(DATA EXCERPTS)
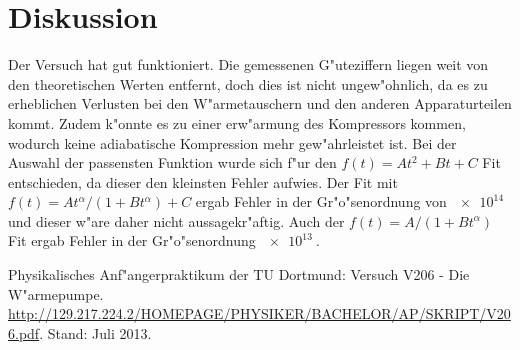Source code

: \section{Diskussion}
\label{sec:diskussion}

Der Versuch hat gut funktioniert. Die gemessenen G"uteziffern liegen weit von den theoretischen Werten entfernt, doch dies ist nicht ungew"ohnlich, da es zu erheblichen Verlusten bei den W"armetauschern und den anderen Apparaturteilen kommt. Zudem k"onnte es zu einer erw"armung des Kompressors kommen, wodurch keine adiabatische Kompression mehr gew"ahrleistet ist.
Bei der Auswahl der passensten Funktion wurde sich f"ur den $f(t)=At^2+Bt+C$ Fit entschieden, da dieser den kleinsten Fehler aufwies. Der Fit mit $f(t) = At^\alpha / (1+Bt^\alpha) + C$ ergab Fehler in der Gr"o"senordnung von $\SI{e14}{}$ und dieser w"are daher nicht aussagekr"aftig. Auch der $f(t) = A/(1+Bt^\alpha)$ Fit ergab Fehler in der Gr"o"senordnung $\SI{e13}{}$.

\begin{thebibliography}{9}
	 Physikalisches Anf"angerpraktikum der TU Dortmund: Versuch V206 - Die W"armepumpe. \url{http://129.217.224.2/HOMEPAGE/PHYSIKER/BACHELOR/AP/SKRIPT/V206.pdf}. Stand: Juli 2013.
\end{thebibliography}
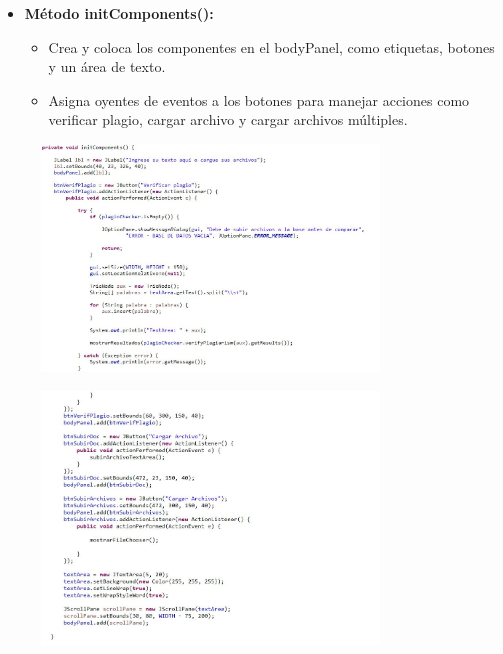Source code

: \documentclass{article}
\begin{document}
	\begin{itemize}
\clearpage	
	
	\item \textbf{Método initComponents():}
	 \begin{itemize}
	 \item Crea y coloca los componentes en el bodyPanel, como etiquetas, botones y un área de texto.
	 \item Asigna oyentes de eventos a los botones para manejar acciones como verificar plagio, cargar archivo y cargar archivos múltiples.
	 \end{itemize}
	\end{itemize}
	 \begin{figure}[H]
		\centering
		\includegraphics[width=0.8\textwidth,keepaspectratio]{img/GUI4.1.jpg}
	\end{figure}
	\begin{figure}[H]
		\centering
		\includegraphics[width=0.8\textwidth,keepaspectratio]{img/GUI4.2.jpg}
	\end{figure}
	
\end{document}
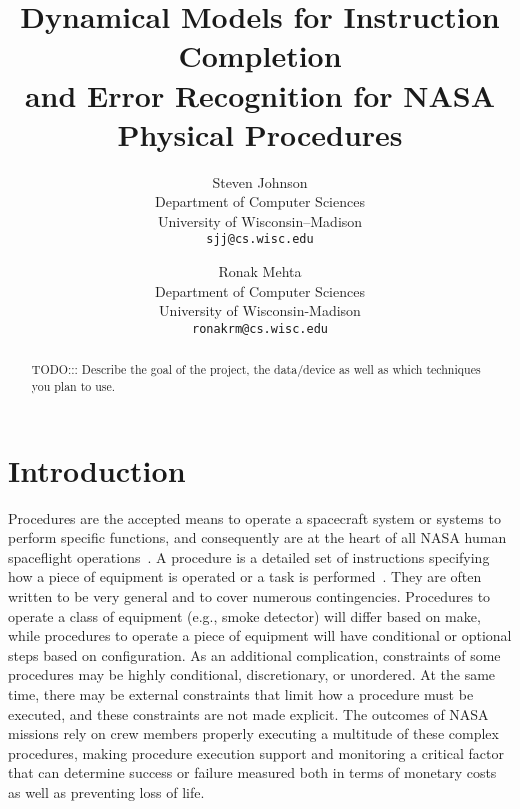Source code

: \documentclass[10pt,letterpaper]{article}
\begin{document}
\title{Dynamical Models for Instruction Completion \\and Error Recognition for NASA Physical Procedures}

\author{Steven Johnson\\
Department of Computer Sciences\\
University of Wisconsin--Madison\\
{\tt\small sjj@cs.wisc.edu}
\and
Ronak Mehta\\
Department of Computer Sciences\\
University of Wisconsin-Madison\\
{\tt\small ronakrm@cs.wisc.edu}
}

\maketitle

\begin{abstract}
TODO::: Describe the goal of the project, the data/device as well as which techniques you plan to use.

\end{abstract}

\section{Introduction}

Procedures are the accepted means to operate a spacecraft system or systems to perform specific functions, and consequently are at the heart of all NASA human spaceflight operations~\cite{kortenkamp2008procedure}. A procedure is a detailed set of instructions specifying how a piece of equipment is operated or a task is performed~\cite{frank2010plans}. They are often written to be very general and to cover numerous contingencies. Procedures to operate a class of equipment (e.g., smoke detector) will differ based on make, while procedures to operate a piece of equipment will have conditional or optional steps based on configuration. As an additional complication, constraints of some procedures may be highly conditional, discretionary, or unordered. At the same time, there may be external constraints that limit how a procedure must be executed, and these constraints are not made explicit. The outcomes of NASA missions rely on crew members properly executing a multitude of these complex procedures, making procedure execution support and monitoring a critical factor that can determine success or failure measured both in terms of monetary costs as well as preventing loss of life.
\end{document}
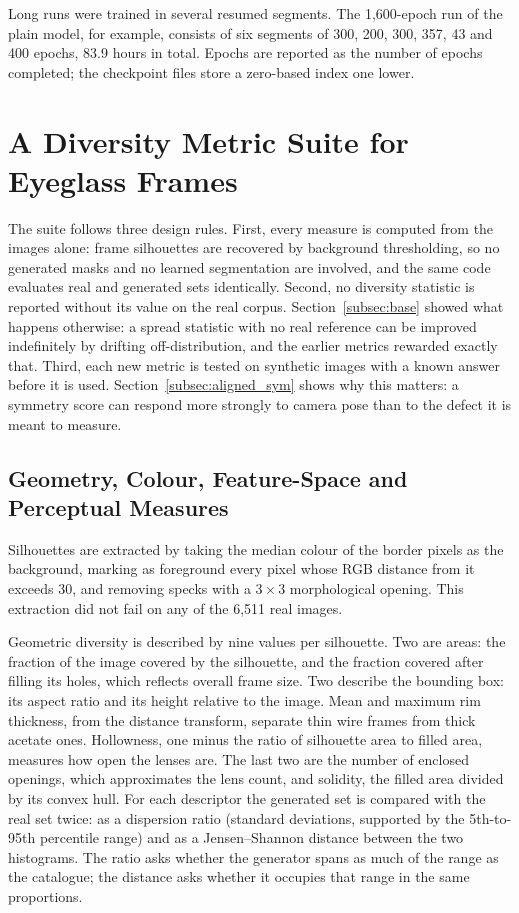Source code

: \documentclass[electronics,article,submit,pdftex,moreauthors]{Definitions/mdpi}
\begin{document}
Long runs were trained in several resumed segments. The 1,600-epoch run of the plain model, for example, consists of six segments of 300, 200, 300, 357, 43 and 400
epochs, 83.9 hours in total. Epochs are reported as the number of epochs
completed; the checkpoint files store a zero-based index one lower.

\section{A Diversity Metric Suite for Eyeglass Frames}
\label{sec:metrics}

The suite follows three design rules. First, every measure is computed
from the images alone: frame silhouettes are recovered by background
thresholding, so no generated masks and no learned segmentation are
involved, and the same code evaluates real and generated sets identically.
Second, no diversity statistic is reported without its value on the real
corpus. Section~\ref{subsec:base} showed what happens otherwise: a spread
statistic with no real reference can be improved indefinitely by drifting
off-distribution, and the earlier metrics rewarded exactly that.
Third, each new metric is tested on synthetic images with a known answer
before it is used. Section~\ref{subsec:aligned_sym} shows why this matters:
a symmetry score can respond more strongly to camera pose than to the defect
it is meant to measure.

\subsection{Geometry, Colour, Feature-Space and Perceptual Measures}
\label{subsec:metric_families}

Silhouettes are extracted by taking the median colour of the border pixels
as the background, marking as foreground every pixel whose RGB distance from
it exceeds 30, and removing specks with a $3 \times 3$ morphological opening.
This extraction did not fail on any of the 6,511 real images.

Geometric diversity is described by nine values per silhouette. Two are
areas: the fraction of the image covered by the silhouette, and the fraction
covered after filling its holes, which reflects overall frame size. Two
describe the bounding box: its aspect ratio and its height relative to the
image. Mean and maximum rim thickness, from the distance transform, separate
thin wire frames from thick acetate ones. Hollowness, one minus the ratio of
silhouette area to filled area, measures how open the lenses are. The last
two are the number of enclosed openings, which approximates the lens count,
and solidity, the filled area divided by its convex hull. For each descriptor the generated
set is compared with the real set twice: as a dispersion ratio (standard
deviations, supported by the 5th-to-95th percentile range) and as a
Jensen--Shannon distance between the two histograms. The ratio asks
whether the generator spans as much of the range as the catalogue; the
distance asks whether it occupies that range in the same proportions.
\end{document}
(End DATA EXCERPTS)
■ YOUR TASK ■
Repeat the whole of the material above exactly, but keep the pictures out.

■ EXPECTED ANSWER ■
Source code

: \section{Diskussion}
\label{sec:diskussion}

Der Versuch hat gut funktioniert. Die gemessenen G"uteziffern liegen weit von den theoretischen Werten entfernt, doch dies ist nicht ungew"ohnlich, da es zu erheblichen Verlusten bei den W"armetauschern und den anderen Apparaturteilen kommt. Zudem k"onnte es zu einer erw"armung des Kompressors kommen, wodurch keine adiabatische Kompression mehr gew"ahrleistet ist.
Bei der Auswahl der passensten Funktion wurde sich f"ur den $f(t)=At^2+Bt+C$ Fit entschieden, da dieser den kleinsten Fehler aufwies. Der Fit mit $f(t) = At^\alpha / (1+Bt^\alpha) + C$ ergab Fehler in der Gr"o"senordnung von $\SI{e14}{}$ und dieser w"are daher nicht aussagekr"aftig. Auch der $f(t) = A/(1+Bt^\alpha)$ Fit ergab Fehler in der Gr"o"senordnung $\SI{e13}{}$.

\begin{thebibliography}{9}
	 Physikalisches Anf"angerpraktikum der TU Dortmund: Versuch V206 - Die W"armepumpe. \url{http://129.217.224.2/HOMEPAGE/PHYSIKER/BACHELOR/AP/SKRIPT/V206.pdf}. Stand: Juli 2013.
\end{thebibliography}
Source code

: \documentclass{article}
\begin{document}
	\begin{itemize}
\clearpage	
	
	\item \textbf{Método initComponents():}
	 \begin{itemize}
	 \item Crea y coloca los componentes en el bodyPanel, como etiquetas, botones y un área de texto.
	 \item Asigna oyentes de eventos a los botones para manejar acciones como verificar plagio, cargar archivo y cargar archivos múltiples.
	 \end{itemize}
	\end{itemize}
	 \begin{figure}[H]
		\centering
		\includegraphics[width=0.8\textwidth,keepaspectratio]{img/GUI4.1.jpg}
	\end{figure}
	\begin{figure}[H]
		\centering
		\includegraphics[width=0.8\textwidth,keepaspectratio]{img/GUI4.2.jpg}
	\end{figure}
	
\end{document}
Source code

: \documentclass[10pt,letterpaper]{article}
\begin{document}
\title{Dynamical Models for Instruction Completion \\and Error Recognition for NASA Physical Procedures}

\author{Steven Johnson\\
Department of Computer Sciences\\
University of Wisconsin--Madison\\
{\tt\small sjj@cs.wisc.edu}
\and
Ronak Mehta\\
Department of Computer Sciences\\
University of Wisconsin-Madison\\
{\tt\small ronakrm@cs.wisc.edu}
}

\maketitle

\begin{abstract}
TODO::: Describe the goal of the project, the data/device as well as which techniques you plan to use.

\end{abstract}

\section{Introduction}

Procedures are the accepted means to operate a spacecraft system or systems to perform specific functions, and consequently are at the heart of all NASA human spaceflight operations~\cite{kortenkamp2008procedure}. A procedure is a detailed set of instructions specifying how a piece of equipment is operated or a task is performed~\cite{frank2010plans}. They are often written to be very general and to cover numerous contingencies. Procedures to operate a class of equipment (e.g., smoke detector) will differ based on make, while procedures to operate a piece of equipment will have conditional or optional steps based on configuration. As an additional complication, constraints of some procedures may be highly conditional, discretionary, or unordered. At the same time, there may be external constraints that limit how a procedure must be executed, and these constraints are not made explicit. The outcomes of NASA missions rely on crew members properly executing a multitude of these complex procedures, making procedure execution support and monitoring a critical factor that can determine success or failure measured both in terms of monetary costs as well as preventing loss of life.
\end{document}
Source code

: \documentclass[electronics,article,submit,pdftex,moreauthors]{Definitions/mdpi}
\begin{document}
Long runs were trained in several resumed segments. The 1,600-epoch run of the plain model, for example, consists of six segments of 300, 200, 300, 357, 43 and 400
epochs, 83.9 hours in total. Epochs are reported as the number of epochs
completed; the checkpoint files store a zero-based index one lower.

\section{A Diversity Metric Suite for Eyeglass Frames}
\label{sec:metrics}

The suite follows three design rules. First, every measure is computed
from the images alone: frame silhouettes are recovered by background
thresholding, so no generated masks and no learned segmentation are
involved, and the same code evaluates real and generated sets identically.
Second, no diversity statistic is reported without its value on the real
corpus. Section~\ref{subsec:base} showed what happens otherwise: a spread
statistic with no real reference can be improved indefinitely by drifting
off-distribution, and the earlier metrics rewarded exactly that.
Third, each new metric is tested on synthetic images with a known answer
before it is used. Section~\ref{subsec:aligned_sym} shows why this matters:
a symmetry score can respond more strongly to camera pose than to the defect
it is meant to measure.

\subsection{Geometry, Colour, Feature-Space and Perceptual Measures}
\label{subsec:metric_families}

Silhouettes are extracted by taking the median colour of the border pixels
as the background, marking as foreground every pixel whose RGB distance from
it exceeds 30, and removing specks with a $3 \times 3$ morphological opening.
This extraction did not fail on any of the 6,511 real images.

Geometric diversity is described by nine values per silhouette. Two are
areas: the fraction of the image covered by the silhouette, and the fraction
covered after filling its holes, which reflects overall frame size. Two
describe the bounding box: its aspect ratio and its height relative to the
image. Mean and maximum rim thickness, from the distance transform, separate
thin wire frames from thick acetate ones. Hollowness, one minus the ratio of
silhouette area to filled area, measures how open the lenses are. The last
two are the number of enclosed openings, which approximates the lens count,
and solidity, the filled area divided by its convex hull. For each descriptor the generated
set is compared with the real set twice: as a dispersion ratio (standard
deviations, supported by the 5th-to-95th percentile range) and as a
Jensen--Shannon distance between the two histograms. The ratio asks
whether the generator spans as much of the range as the catalogue; the
distance asks whether it occupies that range in the same proportions.
\end{document}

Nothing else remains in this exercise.